**WHAT YOU SHOULD DO:**
Below are the records. List every line holding the word "venv".
== DATASET EXTRACT ==
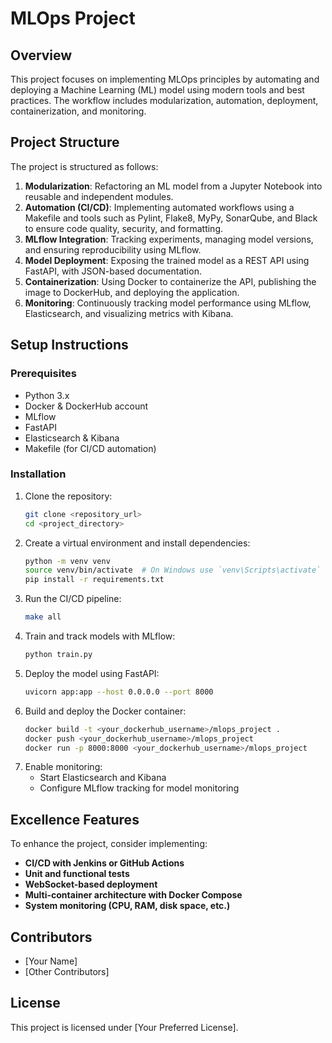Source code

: # MLOps Project

## Overview
This project focuses on implementing MLOps principles by automating and deploying a Machine Learning (ML) model using modern tools and best practices. The workflow includes modularization, automation, deployment, containerization, and monitoring.

## Project Structure
The project is structured as follows:
1. **Modularization**: Refactoring an ML model from a Jupyter Notebook into reusable and independent modules.
2. **Automation (CI/CD)**: Implementing automated workflows using a Makefile and tools such as Pylint, Flake8, MyPy, SonarQube, and Black to ensure code quality, security, and formatting.
3. **MLflow Integration**: Tracking experiments, managing model versions, and ensuring reproducibility using MLflow.
4. **Model Deployment**: Exposing the trained model as a REST API using FastAPI, with JSON-based documentation.
5. **Containerization**: Using Docker to containerize the API, publishing the image to DockerHub, and deploying the application.
6. **Monitoring**: Continuously tracking model performance using MLflow, Elasticsearch, and visualizing metrics with Kibana.

## Setup Instructions
### Prerequisites
- Python 3.x
- Docker & DockerHub account
- MLflow
- FastAPI
- Elasticsearch & Kibana
- Makefile (for CI/CD automation)

### Installation
1. Clone the repository:
   ```bash
   git clone <repository_url>
   cd <project_directory>
   ```
2. Create a virtual environment and install dependencies:
   ```bash
   python -m venv venv
   source venv/bin/activate  # On Windows use `venv\Scripts\activate`
   pip install -r requirements.txt
   ```
3. Run the CI/CD pipeline:
   ```bash
   make all
   ```
4. Train and track models with MLflow:
   ```bash
   python train.py
   ```
5. Deploy the model using FastAPI:
   ```bash
   uvicorn app:app --host 0.0.0.0 --port 8000
   ```
6. Build and deploy the Docker container:
   ```bash
   docker build -t <your_dockerhub_username>/mlops_project .
   docker push <your_dockerhub_username>/mlops_project
   docker run -p 8000:8000 <your_dockerhub_username>/mlops_project
   ```
7. Enable monitoring:
   - Start Elasticsearch and Kibana
   - Configure MLflow tracking for model monitoring

## Excellence Features
To enhance the project, consider implementing:
- **CI/CD with Jenkins or GitHub Actions**
- **Unit and functional tests**
- **WebSocket-based deployment**
- **Multi-container architecture with Docker Compose**
- **System monitoring (CPU, RAM, disk space, etc.)**

## Contributors
- [Your Name]
- [Other Contributors]

## License
This project is licensed under [Your Preferred License].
===
**WORKED SOLUTION:**
   python -m venv venv
   source venv/bin/activate  # On Windows use `venv\Scripts\activate`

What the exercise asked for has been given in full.